Collected data entries
-- Opening Marker --

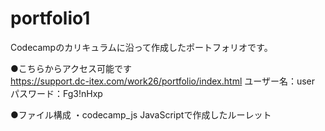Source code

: # portfolio1
Codecampのカリキュラムに沿って作成したポートフォリオです。

●こちらからアクセス可能です<br>
https://support.dc-itex.com/work26/portfolio/index.html
ユーザー名：user
パスワード：Fg3!nHxp

●ファイル構成
 ・codecamp_js
    JavaScriptで作成したルーレット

-- Closing Marker --

* **What this task involves**:
Without any of its images, the data above should be returned exactly.

* **Expected answer**:
Source code

: # portfolio1
Codecampのカリキュラムに沿って作成したポートフォリオです。

●こちらからアクセス可能です<br>
https://support.dc-itex.com/work26/portfolio/index.html
ユーザー名：user
パスワード：Fg3!nHxp

●ファイル構成
 ・codecamp_js
    JavaScriptで作成したルーレット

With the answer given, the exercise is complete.